** Exercise details **
Go through the listing below and state how many of its lines include "available". Write only that number.
● ● ● ● ●
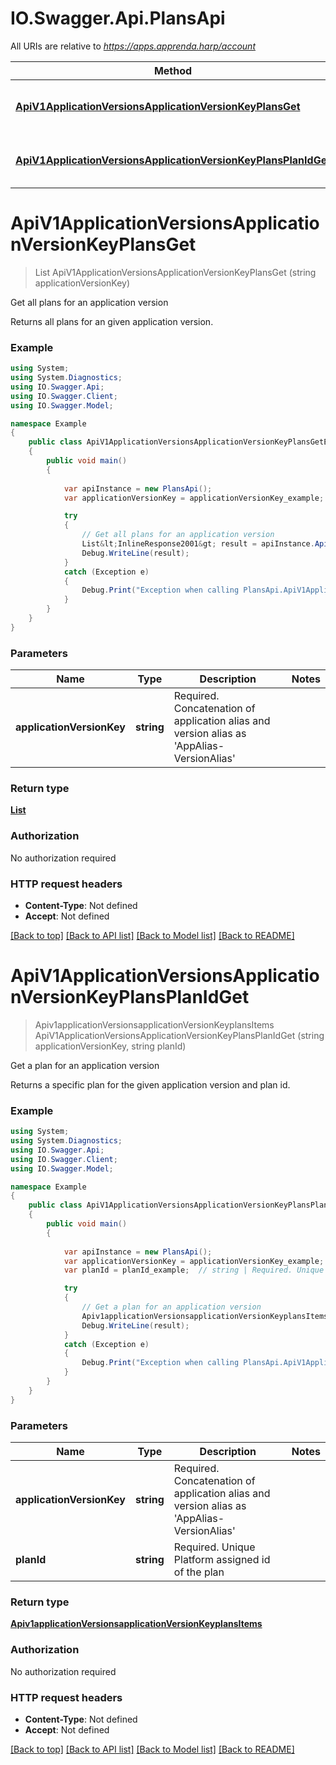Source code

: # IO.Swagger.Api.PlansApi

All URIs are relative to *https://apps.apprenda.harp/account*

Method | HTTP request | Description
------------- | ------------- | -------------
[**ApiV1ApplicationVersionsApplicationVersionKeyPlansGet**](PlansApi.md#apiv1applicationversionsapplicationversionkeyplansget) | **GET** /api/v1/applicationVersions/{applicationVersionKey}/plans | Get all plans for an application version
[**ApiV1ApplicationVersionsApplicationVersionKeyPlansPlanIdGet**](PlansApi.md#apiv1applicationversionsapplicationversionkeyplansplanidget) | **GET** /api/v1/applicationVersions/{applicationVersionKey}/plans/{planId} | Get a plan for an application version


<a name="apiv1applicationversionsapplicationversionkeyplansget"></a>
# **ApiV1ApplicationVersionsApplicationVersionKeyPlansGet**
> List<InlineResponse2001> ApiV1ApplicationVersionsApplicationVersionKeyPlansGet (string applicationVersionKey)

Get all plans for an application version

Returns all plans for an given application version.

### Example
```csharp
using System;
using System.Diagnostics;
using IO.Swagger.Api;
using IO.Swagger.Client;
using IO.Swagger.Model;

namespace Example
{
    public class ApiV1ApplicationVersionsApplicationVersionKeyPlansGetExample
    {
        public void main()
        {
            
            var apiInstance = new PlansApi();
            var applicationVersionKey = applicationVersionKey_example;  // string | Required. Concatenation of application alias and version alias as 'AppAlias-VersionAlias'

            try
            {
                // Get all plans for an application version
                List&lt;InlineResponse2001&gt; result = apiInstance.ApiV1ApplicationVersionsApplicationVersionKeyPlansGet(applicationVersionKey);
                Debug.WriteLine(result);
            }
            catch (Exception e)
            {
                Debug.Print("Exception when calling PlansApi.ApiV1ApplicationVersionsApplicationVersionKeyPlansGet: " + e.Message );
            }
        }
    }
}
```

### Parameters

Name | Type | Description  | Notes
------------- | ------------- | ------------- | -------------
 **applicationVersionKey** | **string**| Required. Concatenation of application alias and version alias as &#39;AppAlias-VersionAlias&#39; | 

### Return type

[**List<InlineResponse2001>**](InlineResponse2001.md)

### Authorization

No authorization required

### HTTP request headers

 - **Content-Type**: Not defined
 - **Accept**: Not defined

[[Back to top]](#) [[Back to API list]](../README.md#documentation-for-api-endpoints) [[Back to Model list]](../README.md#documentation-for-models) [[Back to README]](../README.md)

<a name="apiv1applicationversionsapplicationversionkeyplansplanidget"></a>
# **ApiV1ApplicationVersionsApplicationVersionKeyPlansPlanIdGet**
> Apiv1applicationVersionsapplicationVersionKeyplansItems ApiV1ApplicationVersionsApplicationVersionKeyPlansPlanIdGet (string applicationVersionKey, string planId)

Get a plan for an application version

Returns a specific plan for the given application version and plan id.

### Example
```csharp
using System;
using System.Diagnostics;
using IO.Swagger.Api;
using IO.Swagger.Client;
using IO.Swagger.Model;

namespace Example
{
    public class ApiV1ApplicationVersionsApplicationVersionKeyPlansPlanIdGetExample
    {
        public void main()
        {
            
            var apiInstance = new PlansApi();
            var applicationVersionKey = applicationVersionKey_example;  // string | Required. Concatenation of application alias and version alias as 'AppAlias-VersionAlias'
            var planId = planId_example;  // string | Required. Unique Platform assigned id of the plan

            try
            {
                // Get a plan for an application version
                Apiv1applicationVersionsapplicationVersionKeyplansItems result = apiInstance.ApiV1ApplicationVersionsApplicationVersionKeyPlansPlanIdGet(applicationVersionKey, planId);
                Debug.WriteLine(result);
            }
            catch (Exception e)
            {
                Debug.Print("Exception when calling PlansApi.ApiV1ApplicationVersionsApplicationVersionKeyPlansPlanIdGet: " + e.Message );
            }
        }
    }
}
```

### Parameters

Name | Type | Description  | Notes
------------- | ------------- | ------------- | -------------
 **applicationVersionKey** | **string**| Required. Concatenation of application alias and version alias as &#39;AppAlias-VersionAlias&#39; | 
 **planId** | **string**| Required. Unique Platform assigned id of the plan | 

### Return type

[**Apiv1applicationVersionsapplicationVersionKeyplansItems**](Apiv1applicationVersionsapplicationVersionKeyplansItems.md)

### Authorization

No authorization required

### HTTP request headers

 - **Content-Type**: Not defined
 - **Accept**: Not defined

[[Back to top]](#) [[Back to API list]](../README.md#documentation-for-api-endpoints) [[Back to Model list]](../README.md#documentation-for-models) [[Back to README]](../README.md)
● ● ● ● ●
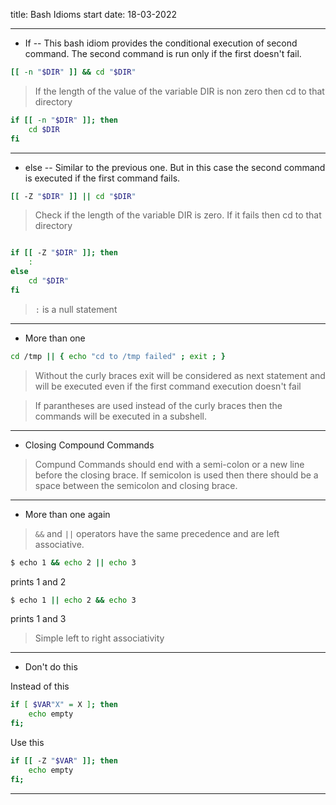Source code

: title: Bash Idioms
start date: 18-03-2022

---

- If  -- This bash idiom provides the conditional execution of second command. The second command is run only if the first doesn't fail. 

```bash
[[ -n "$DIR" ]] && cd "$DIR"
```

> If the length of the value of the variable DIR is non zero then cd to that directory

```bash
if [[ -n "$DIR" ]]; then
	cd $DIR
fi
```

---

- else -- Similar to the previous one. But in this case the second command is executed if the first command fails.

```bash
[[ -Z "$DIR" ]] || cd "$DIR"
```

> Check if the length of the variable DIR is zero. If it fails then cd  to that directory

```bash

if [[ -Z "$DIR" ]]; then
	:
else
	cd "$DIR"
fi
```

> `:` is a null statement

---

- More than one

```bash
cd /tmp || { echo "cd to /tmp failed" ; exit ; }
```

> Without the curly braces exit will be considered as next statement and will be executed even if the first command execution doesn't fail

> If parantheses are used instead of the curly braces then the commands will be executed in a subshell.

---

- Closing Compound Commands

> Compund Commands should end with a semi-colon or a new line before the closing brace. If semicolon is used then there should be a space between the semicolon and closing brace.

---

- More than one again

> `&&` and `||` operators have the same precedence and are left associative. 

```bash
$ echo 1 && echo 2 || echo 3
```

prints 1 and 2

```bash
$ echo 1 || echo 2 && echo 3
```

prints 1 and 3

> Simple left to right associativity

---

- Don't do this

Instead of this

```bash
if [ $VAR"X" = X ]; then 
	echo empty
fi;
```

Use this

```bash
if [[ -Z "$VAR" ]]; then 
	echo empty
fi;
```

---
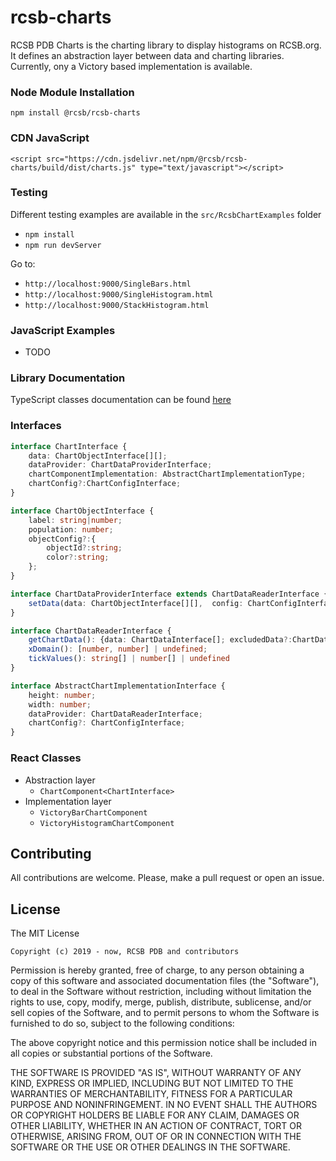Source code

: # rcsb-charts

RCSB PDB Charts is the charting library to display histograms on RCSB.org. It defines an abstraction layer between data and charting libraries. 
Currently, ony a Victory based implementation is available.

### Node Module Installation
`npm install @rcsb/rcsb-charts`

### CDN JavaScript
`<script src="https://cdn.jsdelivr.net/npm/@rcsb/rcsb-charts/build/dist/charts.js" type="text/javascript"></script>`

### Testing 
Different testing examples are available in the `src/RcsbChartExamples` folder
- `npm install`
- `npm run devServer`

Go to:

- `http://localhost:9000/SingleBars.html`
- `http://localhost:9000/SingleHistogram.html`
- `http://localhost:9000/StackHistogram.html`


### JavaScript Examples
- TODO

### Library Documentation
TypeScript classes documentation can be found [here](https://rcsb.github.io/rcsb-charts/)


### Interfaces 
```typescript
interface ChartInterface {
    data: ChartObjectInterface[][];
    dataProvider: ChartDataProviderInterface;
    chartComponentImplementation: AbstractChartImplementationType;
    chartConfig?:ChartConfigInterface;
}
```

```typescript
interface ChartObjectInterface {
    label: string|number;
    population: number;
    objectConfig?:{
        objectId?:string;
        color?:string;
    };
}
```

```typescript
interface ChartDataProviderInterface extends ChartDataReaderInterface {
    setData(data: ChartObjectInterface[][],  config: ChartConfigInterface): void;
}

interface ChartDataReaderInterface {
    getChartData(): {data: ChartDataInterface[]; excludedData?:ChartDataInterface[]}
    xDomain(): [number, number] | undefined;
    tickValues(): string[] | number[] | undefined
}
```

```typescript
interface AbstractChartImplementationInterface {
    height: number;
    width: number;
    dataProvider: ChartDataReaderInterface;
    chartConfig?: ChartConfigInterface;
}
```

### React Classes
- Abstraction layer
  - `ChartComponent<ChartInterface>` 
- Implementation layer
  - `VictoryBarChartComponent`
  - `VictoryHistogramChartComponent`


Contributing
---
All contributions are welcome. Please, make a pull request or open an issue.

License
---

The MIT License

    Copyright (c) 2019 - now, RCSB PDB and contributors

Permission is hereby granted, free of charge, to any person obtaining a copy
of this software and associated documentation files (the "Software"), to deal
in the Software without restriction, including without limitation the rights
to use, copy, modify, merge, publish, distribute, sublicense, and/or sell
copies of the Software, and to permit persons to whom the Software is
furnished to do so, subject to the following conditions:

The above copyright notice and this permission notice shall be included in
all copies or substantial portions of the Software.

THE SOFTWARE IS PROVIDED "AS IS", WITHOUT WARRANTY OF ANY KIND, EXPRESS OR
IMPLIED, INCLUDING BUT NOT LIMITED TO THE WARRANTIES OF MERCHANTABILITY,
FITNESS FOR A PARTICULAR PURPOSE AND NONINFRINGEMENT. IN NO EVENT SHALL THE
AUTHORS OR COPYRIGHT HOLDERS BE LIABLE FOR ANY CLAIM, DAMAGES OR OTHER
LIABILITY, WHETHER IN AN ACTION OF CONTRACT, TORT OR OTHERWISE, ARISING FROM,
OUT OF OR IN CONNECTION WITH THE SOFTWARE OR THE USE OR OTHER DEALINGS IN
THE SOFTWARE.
● ● ● ● ●
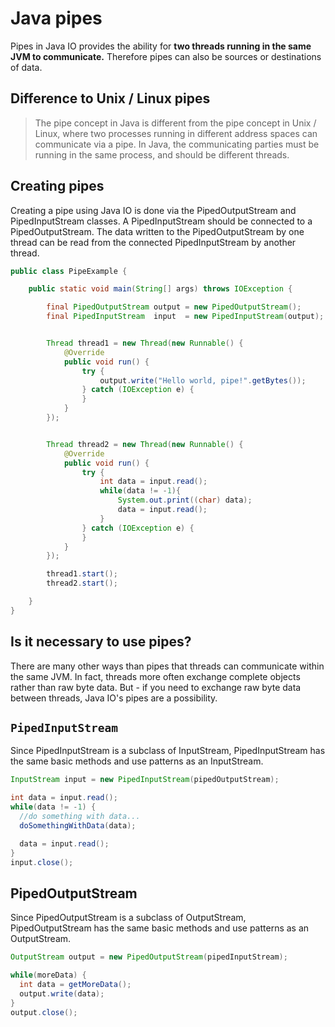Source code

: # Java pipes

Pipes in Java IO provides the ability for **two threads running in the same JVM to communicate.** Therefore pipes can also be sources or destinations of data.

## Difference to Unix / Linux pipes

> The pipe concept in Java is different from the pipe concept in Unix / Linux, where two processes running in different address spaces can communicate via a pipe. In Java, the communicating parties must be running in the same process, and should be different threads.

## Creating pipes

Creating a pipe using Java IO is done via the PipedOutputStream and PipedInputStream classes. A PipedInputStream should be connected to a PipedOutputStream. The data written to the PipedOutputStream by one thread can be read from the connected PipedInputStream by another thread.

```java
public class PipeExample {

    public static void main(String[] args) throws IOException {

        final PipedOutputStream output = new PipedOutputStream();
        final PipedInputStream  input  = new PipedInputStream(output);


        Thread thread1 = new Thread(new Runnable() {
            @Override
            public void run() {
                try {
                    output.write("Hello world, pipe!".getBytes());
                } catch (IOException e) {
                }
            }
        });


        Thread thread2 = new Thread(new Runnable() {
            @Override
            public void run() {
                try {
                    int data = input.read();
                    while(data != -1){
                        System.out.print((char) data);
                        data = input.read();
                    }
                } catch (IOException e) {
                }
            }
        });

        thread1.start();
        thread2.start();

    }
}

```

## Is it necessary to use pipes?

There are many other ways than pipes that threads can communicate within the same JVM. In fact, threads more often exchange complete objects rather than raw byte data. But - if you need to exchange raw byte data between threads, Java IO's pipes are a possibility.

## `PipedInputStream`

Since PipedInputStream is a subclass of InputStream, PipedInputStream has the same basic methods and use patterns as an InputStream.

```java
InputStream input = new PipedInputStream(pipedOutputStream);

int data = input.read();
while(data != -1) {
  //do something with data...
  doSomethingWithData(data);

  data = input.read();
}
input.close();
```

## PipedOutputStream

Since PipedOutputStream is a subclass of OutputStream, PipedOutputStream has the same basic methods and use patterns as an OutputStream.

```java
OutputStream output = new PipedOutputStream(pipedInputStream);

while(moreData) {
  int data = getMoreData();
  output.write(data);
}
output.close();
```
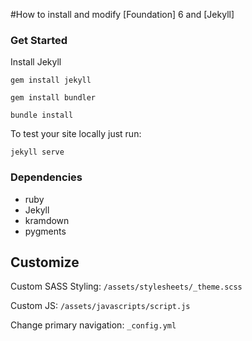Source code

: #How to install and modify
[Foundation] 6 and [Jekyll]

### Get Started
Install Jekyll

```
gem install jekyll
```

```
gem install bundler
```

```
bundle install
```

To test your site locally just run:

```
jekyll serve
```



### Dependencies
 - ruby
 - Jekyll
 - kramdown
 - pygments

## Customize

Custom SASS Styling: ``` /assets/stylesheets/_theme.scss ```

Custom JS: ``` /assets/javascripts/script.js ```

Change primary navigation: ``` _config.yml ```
● ● ● ● ●
** Exercise response **
2